En dat is voor Nederland ook goed, zegt Berendsen. “We hebben flinke ambities op bijvoorbeeld het gebied van waterstof en het afvangen en opslaan van CO2. Daarvoor is allerlei infrastructuur nodig.” Wat hij bedoelt, is dat als Nederland waterstof gaat produceren, dat die dan ook naar andere landen moet kunnen. En daar moet een pijpleiding voor komen. “En bijvoorbeeld energiekabels die van het ene land naar het andere lopen”, vertelt Berendsen over andere initiatieven. “Maar het voorstel gaat ook over gezamenlijke energieprojecten, zoals rond CO2-afvang, -en opslag. Nederland wil dat in lege velden onder de Noordzee stoppen”.

Onderlinge verbinding

Berendsen is dan ook blij dat dit voorstel het gehaald heeft. Maar hij ziet het als eerste stap en denkt dat er nog veel meer kan. “We zouden het pakket dat er nu ligt nog veel sneller moeten invoeren en uitbreiden, en het energiesysteem in Europa nog veel beter onderling moeten verbinden. Zo kunnen we beter profiteren van elkaars kansen bij het opwekken van energie”.

Daar komt ook nog bij dat een goed onderling systeem de energie betaalbaarder maakt, legt Berendsen uit. Vooral als dat op de juiste plek opgewekt wordt. “Waar we het in Europa nog niet over hebben, is dat we lidstaten bij elkaar zetten en zeggen: Spanje, hoeveel zon kun je leveren? Nederland, hoeveel wind kun je leveren? Frankrijk, hoeveel kernenergie kun je leveren?

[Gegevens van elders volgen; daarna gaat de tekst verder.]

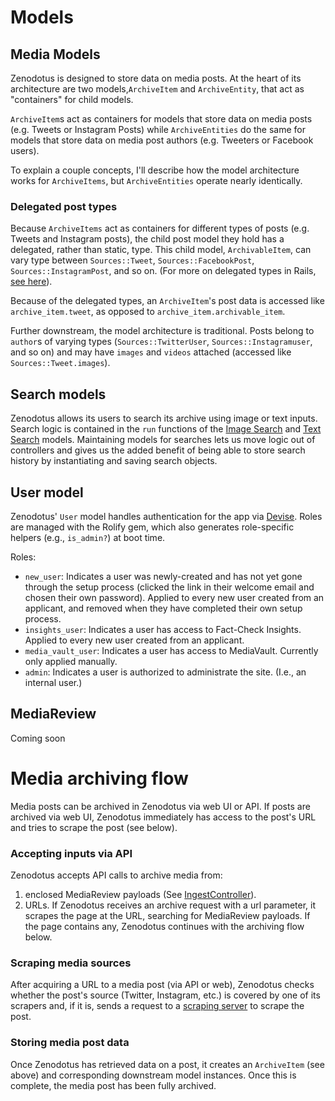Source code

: # Models
## Media Models

Zenodotus is designed to store data on media posts. At the heart of its architecture are two models,`ArchiveItem` and `ArchiveEntity`, that act as "containers" for child models. 

`ArchiveItem`s act as containers for models that store data on media posts (e.g. Tweets or Instagram Posts) while `ArchiveEntities` do the same for models that store data on media post authors (e.g. Tweeters or Facebook users). 

To explain a couple concepts, I'll describe how the model architecture works for `ArchiveItems`, but `ArchiveEntities` operate nearly identically. 

### Delegated post types
Because `ArchiveItems` act as containers for different types of posts (e.g. Tweets and Instagram posts), the child post model they hold has a delegated, rather than static, type. This child model, `ArchivableItem`, can vary type between `Sources::Tweet`, `Sources::FacebookPost`, `Sources::InstagramPost`, and so on.  (For more on delegated types in Rails, [see here](https://edgeapi.rubyonrails.org/classes/ActiveRecord/DelegatedType.html)). 

Because of the delegated types, an `ArchiveItem`'s post data is accessed like `archive_item.tweet`, as opposed to `archive_item.archivable_item`. 

Further downstream, the model architecture is traditional. Posts belong to `author`s of varying types (`Sources::TwitterUser`, `Sources::Instagramuser`, and so on) and may have `images` and `videos` attached (accessed like `Sources::Tweet.images`).


## Search models

Zenodotus allows its users to search its archive using image or text inputs. Search logic is contained in the `run` functions of the [Image Search](https://github.com/TechAndCheck/zenodotus/blob/master/app/models/image_search.rb) and [Text Search](https://github.com/TechAndCheck/zenodotus/blob/master/app/models/text_search.rb) models. Maintaining models for searches lets us move logic out of controllers and gives us the added benefit of being able to store search history by instantiating and saving search objects. 

## User model

Zenodotus' `User` model handles authentication for the app via [Devise](https://github.com/heartcombo/devise). Roles are managed with the Rolify gem, which also generates role-specific helpers (e.g., `is_admin?`) at boot time.

Roles:

- `new_user`: Indicates a user was newly-created and has not yet gone through the setup process (clicked the link in their welcome email and chosen their own password). Applied to every new user created from an applicant, and removed when they have completed their own setup process.
- `insights_user`: Indicates a user has access to Fact-Check Insights. Applied to every new user created from an applicant.
- `media_vault_user`: Indicates a user has access to MediaVault. Currently only applied manually.
- `admin`: Indicates a user is authorized to administrate the site. (I.e., an internal user.)

## MediaReview
Coming soon

# Media archiving flow

Media posts can be archived in Zenodotus via web UI or API. If posts are archived via web UI, Zenodotus immediately has access to the post's URL and tries to scrape the post (see below). 

### Accepting inputs via API

Zenodotus accepts API calls to archive media from:
1. enclosed MediaReview payloads (See [IngestController](https://github.com/techandcheck/hypatia)). 
2. URLs. If Zenodotus receives an archive request with a url parameter, it scrapes the page at the URL, searching for MediaReview payloads. If the page contains any, Zenodotus continues with the archiving flow below. 

### Scraping media sources

After acquiring a URL to a media post (via API or web), Zenodotus checks whether the post's source (Twitter, Instagram, etc.) is covered by one of its scrapers and, if it is, sends a request to a [scraping server](https://github.com/techandcheck/hypatia) to scrape the post. 

### Storing media post data

Once Zenodotus has retrieved data on a post, it creates an `ArchiveItem` (see above) and corresponding downstream model instances. Once this is complete, the media post has been fully archived. 
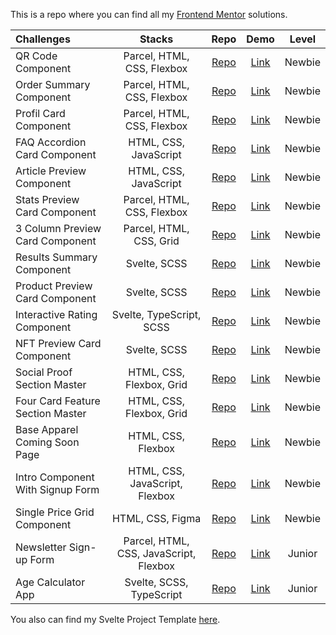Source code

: This is a repo where you can find all my [Frontend Mentor](https://www.frontendmentor.io/) solutions.

Challenges                    | Stacks          | Repo | Demo | Level
:---                          |      :---:      | :---:  | :---: | :---:
| QR Code Component  |  Parcel, HTML, CSS, Flexbox  | [Repo](https://github.com/anespoul34/fm-qr-code-component) |[Link](https://fm-qr-code-component-virid.vercel.app/) | Newbie
| Order Summary Component  |  Parcel, HTML, CSS, Flexbox  | [Repo](https://github.com/anespoul34/order-summary-component) |[Link](https://order-summary-component-alpha-gold.vercel.app/) | Newbie
| Profil Card Component  |  Parcel, HTML, CSS, Flexbox  | [Repo](https://github.com/anespoul34/profil-card-component) |[Link](https://profil-card-component-nu.vercel.app/) | Newbie
| FAQ Accordion Card Component  |  HTML, CSS, JavaScript  | [Repo](https://github.com/anespoul34/faq-accordion-card) |[Link](https://faq-accordion-card-delta-lac.vercel.app/) | Newbie
| Article Preview Component  |  HTML, CSS, JavaScript  | [Repo](https://github.com/anespoul34/article-preview-component) |[Link](https://article-preview-component-drab-six.vercel.app/) | Newbie
| Stats Preview Card Component  |  Parcel, HTML, CSS, Flexbox  | [Repo](https://github.com/anespoul34/stats-preview-card-component) |[Link](https://stats-preview-card-component-mu.vercel.app/) | Newbie
| 3 Column Preview Card Component  |  Parcel, HTML, CSS, Grid  | [Repo](https://github.com/anespoul34/3-column-preview-card-component) |[Link](https://3-column-preview-card-component-delta-beryl.vercel.app/) | Newbie
| Results Summary Component  |  Svelte, SCSS | [Repo](https://github.com/anespoul34/Frontend-Mentor-Challenges/tree/main/results-summary-component) |[Link](https://frontend-mentor-challenges-bjva.vercel.app/) | Newbie
| Product Preview Card Component  |  Svelte, SCSS  | [Repo](https://github.com/anespoul34/product-preview-card-component) |[Link](https://product-preview-card-component-psi-six.vercel.app/) | Newbie
| Interactive Rating Component  |  Svelte, TypeScript, SCSS  | [Repo](https://github.com/anespoul34/interactive-rating-component) |[Link](https://interactive-rating-component-nine-steel.vercel.app/) | Newbie
| NFT Preview Card Component  |  Svelte, SCSS  | [Repo](https://github.com/anespoul34/nft-preview-card-component) |[Link](https://nft-preview-card-component-mu-six.vercel.app/) | Newbie
| Social Proof Section Master  |  HTML, CSS, Flexbox, Grid  | [Repo](https://github.com/anespoul34/social-proof-section-master) |[Link](https://social-proof-section-master-pi-pink.vercel.app/) | Newbie
| Four Card Feature Section Master  |  HTML, CSS, Flexbox, Grid  | [Repo](https://github.com/anespoul34/four-card-feature-section-master) |[Link](https://four-card-feature-section-master-three-sigma.vercel.app/) | Newbie
| Base Apparel Coming Soon Page  |  HTML, CSS, Flexbox | [Repo](https://github.com/anespoul34/base-apparel-coming-soon-page) |[Link](https://base-apparel-coming-soon-page-liart.vercel.app/) | Newbie
| Intro Component With Signup Form  |  HTML, CSS, JavaScript, Flexbox | [Repo](https://github.com/anespoul34/intro-component-with-sign-up-form) |[Link](https://intro-component-with-sign-up-form-brown.vercel.app/) | Newbie
| Single Price Grid Component  |  HTML, CSS, Figma | [Repo](https://github.com/anespoul34/single-price-grid-component) |[Link](https://single-price-grid-component-beige-alpha.vercel.app/) | Newbie
| Newsletter Sign-up Form  |  Parcel, HTML, CSS, JavaScript, Flexbox  | [Repo](https://github.com/anespoul34/Frontend-Mentor-Challenges/tree/main/newsletter-sign-up-with-success-message-main) |[Link](https://frontend-mentor-challenges-pied.vercel.app/) | Junior
| Age Calculator App  |  Svelte, SCSS, TypeScript  | [Repo](https://github.com/anespoul34/Frontend-Mentor-Challenges/tree/main/age-calculator-app) |[Link](https://frontend-mentor-challenges-3j18.vercel.app/) | Junior


You also can find my Svelte Project Template [here](https://github.com/anespoul34/Svelte-Project-Template).
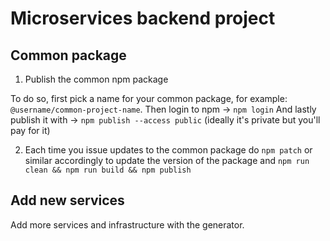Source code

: 
# Microservices backend project

## Common package

1. Publish the common npm package

To do so, first pick a name for your common package, for example: `@username/common-project-name`.
Then login to npm -> `npm login`
And lastly publish it with -> `npm publish --access public` (ideally it's private but you'll pay for it)

2. Each time you issue updates to the common package do `npm patch` or similar accordingly to update the version of the package and `npm run clean && npm run build && npm publish`

## Add new services

Add more services and infrastructure with the generator.

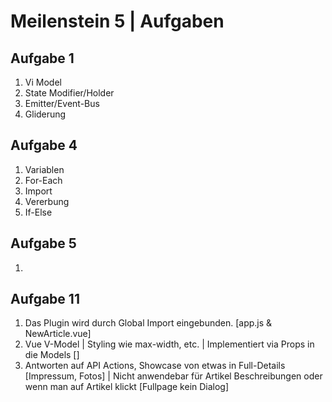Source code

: # Meilenstein 5 | Aufgaben
## Aufgabe 1
1. Vi Model
2. State Modifier/Holder
3. Emitter/Event-Bus
4. Gliderung


## Aufgabe 4
1. Variablen
2.  For-Each
3. Import
4.  Vererbung
5. If-Else

##	Aufgabe 5
1.

## Aufgabe 11
1. Das Plugin wird durch Global Import eingebunden. [app.js & NewArticle.vue]
2. Vue V-Model | Styling wie max-width, etc. | Implementiert via Props in die Models [<GDialog v-model="views_payload.dialog" max-width="500">]
3. Antworten auf API Actions, Showcase von etwas in Full-Details [Impressum, Fotos] |  Nicht anwendebar für Artikel Beschreibungen oder wenn man auf Artikel klickt [Fullpage kein Dialog]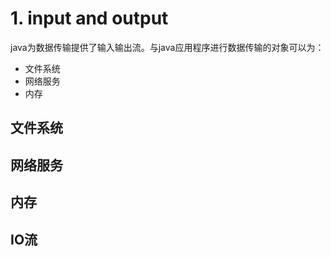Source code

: # 1. input and output

java为数据传输提供了输入输出流。与java应用程序进行数据传输的对象可以为：

* 文件系统
* 网络服务
* 内存

## 文件系统

## 网络服务

## 内存

## IO流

Energie is echt een onderwerp waar we nog veel meer Europees moeten samenwerken en waar we nog veel meer zouden moeten coördineren”. En dan maakt een goede infrastructuur de distributie mogelijk. 

Bewustzijn

Daarvoor heeft Berendsen goede hoop. Door de oorlog in Oekraïne is Europese samenwerking in een stroomversnelling terechtgekomen. En dat kan zomaar eens gevolgen hebben voor een Europees energiebeleid. “We zijn al bezig met gezamenlijke gasinkoop. En de Europese Commissie is achter de schermen ook bezig met het ontwikkelen van kleine, modulaire kerncentrales. Het bewustzijn dat we dit samen moeten doen, dat is er steeds meer”.

Een gezamenlijke energieproductie en distributie die – als alles goed verspreid en verdeeld wordt – ook van groot strategisch belang kan zijn. Dat laat de oorlog in Oekraïne en de Europese energie-afhankelijkheid van het Russisch gas nu zien. “Mijn punt is altijd geweest: we hebben terecht veel aandacht voor duurzaamheid, maar we mogen niet vergeten dat de leveringszekerheid van even groot belang is”, zegt Berendsen. “En dat blijkt nu maar weer. Als je zo afhankelijk bent, dan ben je eigenlijk chantabel ten opzichte van Rusland”.